Entering the apartment didn't bring a sense of relief. The place felt empty even though it was well furnished—expensively, at least. It had modern white sectional couches with straight lines set before a large-screen TV and entertainment center he rarely turned on except for music; large smoked-glass coffee and end table; a well-stocked Italian gray marble wet bar, and more marble on the hearth of a fireplace that rarely got turned on because it was in L.A.; those floor-to-ceiling windows that now were reminders of a tragedy; and a balcony beyond. There was no artwork on the walls, just some Mesoamerican art pieces scattered around on tabletops.

He had left the furnishings to an interior designer because he had little interest in the apartment. It was hollow to him because it was just a place to sleep, to camp out in between shows and for entertaining. There was little of him in it.

He felt more at home where he could walk barefoot in the sand than on the plush carpeting of a martini penthouse. A little north of Malibu he had a weathered beach house that had been pounded by wind and surf and roosted on by gulls long before he walked the earth. He had felt at home there the moment he walked in and bought it as a place to think and recharge on the weekends as guest hosts ran the show.

He was on the road so often with speaking engagements he didn't get a lot of time at either place he hang his hat. When he was in town, he enjoyed having a date and interesting guests to his beach house. He moved freely around people, that's what made him a good talk show host, but he also would hang back at a party with a glass of wine and study people rather than be in the limelight. He was so used to extraordinary people and ideas that pushed the envelope swirling around him that he found small talk a bore.

He turned on his cell phone after he entered. He didn't remember turning it off on the street, but he must have after getting the strange call. A voicemail signal popped up and his guts clenched. Another phantom call from the dead? Someone asking about Ethan? He was too beat, too raw and empty inside to hear from someone calling out of curiosity because they'd heard about the suicide on the news.

The moment he heard a Jamaican accent he knew it was Rohan, a best-selling author who, like a rock star, went by one name. Rohan was a media personality in the area of alien abduction. He claimed he had been abducted and examined by aliens during a university sleep and dream experiment. The experience involved a strange encounter with what appeared to be a woman on the surface but that Rohan realized was an alien taking the form of
women
—Rohan observing changes in the age, look, color and shape of his partner as they had sex.
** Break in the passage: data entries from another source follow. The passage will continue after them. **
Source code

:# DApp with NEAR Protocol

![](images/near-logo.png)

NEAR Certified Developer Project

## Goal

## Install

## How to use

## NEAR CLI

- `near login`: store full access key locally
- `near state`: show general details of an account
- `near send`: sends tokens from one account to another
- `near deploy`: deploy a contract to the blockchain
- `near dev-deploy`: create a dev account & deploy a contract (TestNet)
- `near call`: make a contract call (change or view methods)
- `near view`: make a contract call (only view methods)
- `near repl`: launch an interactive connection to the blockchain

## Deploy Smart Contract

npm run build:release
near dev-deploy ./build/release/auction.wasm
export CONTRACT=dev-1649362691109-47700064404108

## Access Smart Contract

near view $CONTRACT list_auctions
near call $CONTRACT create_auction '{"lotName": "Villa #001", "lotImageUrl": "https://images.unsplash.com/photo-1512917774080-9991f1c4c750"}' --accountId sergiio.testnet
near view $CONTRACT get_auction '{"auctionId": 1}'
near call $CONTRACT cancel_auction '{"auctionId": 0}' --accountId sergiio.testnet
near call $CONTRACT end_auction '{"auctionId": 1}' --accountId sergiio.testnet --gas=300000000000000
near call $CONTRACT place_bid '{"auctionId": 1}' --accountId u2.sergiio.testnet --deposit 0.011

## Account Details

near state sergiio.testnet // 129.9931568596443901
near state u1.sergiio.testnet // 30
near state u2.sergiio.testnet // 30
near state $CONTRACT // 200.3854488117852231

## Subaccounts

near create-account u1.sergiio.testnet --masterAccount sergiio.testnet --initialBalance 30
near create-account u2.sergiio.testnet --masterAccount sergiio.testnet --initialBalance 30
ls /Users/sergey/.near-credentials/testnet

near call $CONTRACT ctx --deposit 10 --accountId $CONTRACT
Writing about it turned out to be a money machine for him. He'd been on the show a number of times to talk about his experience, always emotional about being violated. Rohan was angry that he had been used as a guinea pig. “The teachers running the program sold my soul to aliens,” he said in the opening to his book. “To the professors it was no different than parting out the organs of someone close to death so they can get rich.”

Accusing the university of selling people to aliens sold a lot of books.

“It's started,” Rohan said on the voicemail. “They killed Ethan because he got too close to their secret objective. Now they'll come after the rest of us who can expose them. Any one of us can be next but agitators like you and me will be first on their list to eliminate. We have to stick together or they'll pick us off like Ethan, one by one. Don't call me—I made this call from a neighbor's phone because they'll be listening in on my calls. We need to talk, to figure out what to do before Murad's creatures get us. Get over here so we can talk.”

The words came out at the speed of bullets in a tone frantic with fear and paranoia. There was enough slurring to make Greg wonder what he had been drinking or smoking before he made the call.